*** Opening Exercise data ***

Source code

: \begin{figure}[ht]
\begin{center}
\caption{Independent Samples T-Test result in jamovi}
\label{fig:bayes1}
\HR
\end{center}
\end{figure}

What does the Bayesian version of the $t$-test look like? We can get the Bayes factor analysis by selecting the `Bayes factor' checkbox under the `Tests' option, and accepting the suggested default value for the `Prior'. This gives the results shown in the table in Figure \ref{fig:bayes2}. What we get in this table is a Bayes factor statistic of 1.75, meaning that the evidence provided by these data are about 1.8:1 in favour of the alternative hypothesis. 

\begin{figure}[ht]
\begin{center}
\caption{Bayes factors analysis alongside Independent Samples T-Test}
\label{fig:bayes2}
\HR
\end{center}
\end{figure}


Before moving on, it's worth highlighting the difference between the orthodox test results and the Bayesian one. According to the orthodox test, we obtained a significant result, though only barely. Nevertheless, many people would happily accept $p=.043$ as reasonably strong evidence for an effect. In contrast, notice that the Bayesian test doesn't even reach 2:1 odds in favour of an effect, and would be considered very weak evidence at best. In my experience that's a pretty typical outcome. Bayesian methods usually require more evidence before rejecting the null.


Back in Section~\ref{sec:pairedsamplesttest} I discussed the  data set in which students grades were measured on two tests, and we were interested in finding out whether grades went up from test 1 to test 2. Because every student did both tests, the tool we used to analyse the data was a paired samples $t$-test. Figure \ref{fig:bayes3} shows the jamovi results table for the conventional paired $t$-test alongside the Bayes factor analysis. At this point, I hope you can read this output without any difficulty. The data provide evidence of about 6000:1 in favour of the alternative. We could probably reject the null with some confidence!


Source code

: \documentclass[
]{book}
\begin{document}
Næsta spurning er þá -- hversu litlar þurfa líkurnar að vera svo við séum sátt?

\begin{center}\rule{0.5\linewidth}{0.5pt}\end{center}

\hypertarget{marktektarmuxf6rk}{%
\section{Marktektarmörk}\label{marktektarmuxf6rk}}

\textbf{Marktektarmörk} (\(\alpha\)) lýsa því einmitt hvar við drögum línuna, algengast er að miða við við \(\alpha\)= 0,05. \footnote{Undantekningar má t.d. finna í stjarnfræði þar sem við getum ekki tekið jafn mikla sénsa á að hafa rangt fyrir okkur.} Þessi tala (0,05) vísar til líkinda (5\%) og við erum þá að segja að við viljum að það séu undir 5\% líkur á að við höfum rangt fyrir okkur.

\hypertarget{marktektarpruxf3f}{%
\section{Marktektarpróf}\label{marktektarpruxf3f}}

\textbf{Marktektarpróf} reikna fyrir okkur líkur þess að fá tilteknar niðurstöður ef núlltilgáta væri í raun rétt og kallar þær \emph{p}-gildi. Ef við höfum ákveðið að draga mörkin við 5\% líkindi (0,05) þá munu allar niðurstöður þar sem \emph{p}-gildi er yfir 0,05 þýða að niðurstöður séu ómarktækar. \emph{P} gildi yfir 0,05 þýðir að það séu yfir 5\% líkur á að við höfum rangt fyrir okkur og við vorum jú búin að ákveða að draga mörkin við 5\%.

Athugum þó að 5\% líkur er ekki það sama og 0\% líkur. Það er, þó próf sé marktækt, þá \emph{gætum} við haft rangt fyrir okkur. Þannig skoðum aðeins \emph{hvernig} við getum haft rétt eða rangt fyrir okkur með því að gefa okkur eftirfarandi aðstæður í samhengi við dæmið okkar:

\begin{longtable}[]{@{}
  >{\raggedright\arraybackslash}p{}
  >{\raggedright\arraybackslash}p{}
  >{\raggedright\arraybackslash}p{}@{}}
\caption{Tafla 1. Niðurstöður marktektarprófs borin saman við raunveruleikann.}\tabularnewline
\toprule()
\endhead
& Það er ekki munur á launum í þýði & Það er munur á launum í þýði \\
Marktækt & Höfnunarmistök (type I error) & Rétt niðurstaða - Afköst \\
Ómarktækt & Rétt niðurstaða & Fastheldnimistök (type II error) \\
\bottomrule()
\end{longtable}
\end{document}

*** Closing Exercise data ***

### How to complete this task
Retype every entry above, word for word.

### Finished exercise
Source code

: \begin{figure}[ht]
\begin{center}
\caption{Independent Samples T-Test result in jamovi}
\label{fig:bayes1}
\HR
\end{center}
\end{figure}

What does the Bayesian version of the $t$-test look like? We can get the Bayes factor analysis by selecting the `Bayes factor' checkbox under the `Tests' option, and accepting the suggested default value for the `Prior'. This gives the results shown in the table in Figure \ref{fig:bayes2}. What we get in this table is a Bayes factor statistic of 1.75, meaning that the evidence provided by these data are about 1.8:1 in favour of the alternative hypothesis. 

\begin{figure}[ht]
\begin{center}
\caption{Bayes factors analysis alongside Independent Samples T-Test}
\label{fig:bayes2}
\HR
\end{center}
\end{figure}


Before moving on, it's worth highlighting the difference between the orthodox test results and the Bayesian one. According to the orthodox test, we obtained a significant result, though only barely. Nevertheless, many people would happily accept $p=.043$ as reasonably strong evidence for an effect. In contrast, notice that the Bayesian test doesn't even reach 2:1 odds in favour of an effect, and would be considered very weak evidence at best. In my experience that's a pretty typical outcome. Bayesian methods usually require more evidence before rejecting the null.


Back in Section~\ref{sec:pairedsamplesttest} I discussed the  data set in which students grades were measured on two tests, and we were interested in finding out whether grades went up from test 1 to test 2. Because every student did both tests, the tool we used to analyse the data was a paired samples $t$-test. Figure \ref{fig:bayes3} shows the jamovi results table for the conventional paired $t$-test alongside the Bayes factor analysis. At this point, I hope you can read this output without any difficulty. The data provide evidence of about 6000:1 in favour of the alternative. We could probably reject the null with some confidence!


Source code

: \documentclass[
]{book}
\begin{document}
Næsta spurning er þá -- hversu litlar þurfa líkurnar að vera svo við séum sátt?

\begin{center}\rule{0.5\linewidth}{0.5pt}\end{center}

\hypertarget{marktektarmuxf6rk}{%
\section{Marktektarmörk}\label{marktektarmuxf6rk}}

\textbf{Marktektarmörk} (\(\alpha\)) lýsa því einmitt hvar við drögum línuna, algengast er að miða við við \(\alpha\)= 0,05. \footnote{Undantekningar má t.d. finna í stjarnfræði þar sem við getum ekki tekið jafn mikla sénsa á að hafa rangt fyrir okkur.} Þessi tala (0,05) vísar til líkinda (5\%) og við erum þá að segja að við viljum að það séu undir 5\% líkur á að við höfum rangt fyrir okkur.

\hypertarget{marktektarpruxf3f}{%
\section{Marktektarpróf}\label{marktektarpruxf3f}}

\textbf{Marktektarpróf} reikna fyrir okkur líkur þess að fá tilteknar niðurstöður ef núlltilgáta væri í raun rétt og kallar þær \emph{p}-gildi. Ef við höfum ákveðið að draga mörkin við 5\% líkindi (0,05) þá munu allar niðurstöður þar sem \emph{p}-gildi er yfir 0,05 þýða að niðurstöður séu ómarktækar. \emph{P} gildi yfir 0,05 þýðir að það séu yfir 5\% líkur á að við höfum rangt fyrir okkur og við vorum jú búin að ákveða að draga mörkin við 5\%.

Athugum þó að 5\% líkur er ekki það sama og 0\% líkur. Það er, þó próf sé marktækt, þá \emph{gætum} við haft rangt fyrir okkur. Þannig skoðum aðeins \emph{hvernig} við getum haft rétt eða rangt fyrir okkur með því að gefa okkur eftirfarandi aðstæður í samhengi við dæmið okkar:

\begin{longtable}[]{@{}
  >{\raggedright\arraybackslash}p{}
  >{\raggedright\arraybackslash}p{}
  >{\raggedright\arraybackslash}p{}@{}}
\caption{Tafla 1. Niðurstöður marktektarprófs borin saman við raunveruleikann.}\tabularnewline
\toprule()
\endhead
& Það er ekki munur á launum í þýði & Það er munur á launum í þýði \\
Marktækt & Höfnunarmistök (type I error) & Rétt niðurstaða - Afköst \\
Ómarktækt & Rétt niðurstaða & Fastheldnimistök (type II error) \\
\bottomrule()
\end{longtable}
\end{document}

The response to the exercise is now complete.